We studied logarithmic functions by seeing examples of how they are used to make multiplication fast, and how they appear un examples of exponential functions.

We introduced trigonometric functions by discussing how the sine and the cosine are defined. We compared these new definitions with the classical ones where triangles are used. We made the example of computing sine and cosine of 120.

We talked about wave functions and how they look according to whether there is one or several components.

We spoke about polynomial functions, the concept of degree and the difficulty we might have to find solutions to them.

What we did not do?

We didn’t define radians formaly although we used it when we spoke about wave functions.

We didn’t talk about an example similar as Example 3 and 4 of section 1.4. Make sure to read this examples.

We didn’t talk about the graphs of the inverse trigonometric functions.

We didn’t talk about which function dominates among polynomials and exponentials.

Comments on section 1.4

It is important to feel comfortable with the properties of the logarithms that appear in page 33, but in there they show it for two bases: base 10 and base e, but they are true of any base.

Comments on section 1.5

It is important to do not forget that the formula for arc length that appears in page 40 requires the measurement to be in radians.
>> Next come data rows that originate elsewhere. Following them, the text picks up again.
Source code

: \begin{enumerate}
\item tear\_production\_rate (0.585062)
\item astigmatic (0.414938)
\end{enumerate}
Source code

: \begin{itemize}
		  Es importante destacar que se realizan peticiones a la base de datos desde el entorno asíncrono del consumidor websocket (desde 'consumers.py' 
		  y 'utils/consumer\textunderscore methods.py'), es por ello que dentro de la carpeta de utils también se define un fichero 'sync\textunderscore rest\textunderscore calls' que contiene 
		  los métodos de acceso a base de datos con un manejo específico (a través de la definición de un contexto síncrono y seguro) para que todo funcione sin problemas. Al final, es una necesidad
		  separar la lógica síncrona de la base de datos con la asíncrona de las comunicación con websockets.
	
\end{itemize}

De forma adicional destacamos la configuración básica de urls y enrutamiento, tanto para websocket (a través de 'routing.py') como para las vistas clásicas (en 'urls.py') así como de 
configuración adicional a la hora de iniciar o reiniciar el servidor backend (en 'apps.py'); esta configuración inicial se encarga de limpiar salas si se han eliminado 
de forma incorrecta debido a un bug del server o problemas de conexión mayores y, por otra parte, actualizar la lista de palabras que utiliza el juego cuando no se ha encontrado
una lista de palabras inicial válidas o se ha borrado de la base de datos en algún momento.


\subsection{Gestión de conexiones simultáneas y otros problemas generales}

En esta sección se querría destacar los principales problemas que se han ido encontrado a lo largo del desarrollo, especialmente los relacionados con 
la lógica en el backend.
The reason for this is that, if we change the unit of measurement (for example to degrees), a constant that takes into account this change must appear at the front and then the formula looks slightly more complicated.

Comments on section 1.6

The book gives a special name to power functions, but they are just a particular case of polynomials and should be treated in the same way. They are important particular cases, but giving them a particular name maybe is a bit too much.

The comment about “local” views and “global” views at the end of page 50 is unfortunate. You cannot have a global view of the graph of a function unless you really see it entirely, even if we see it from very far away, which for functions defined in all the real numbers we cannot do (we cannot really draw an infinite graph). All the drawings we usually make are just local drawings.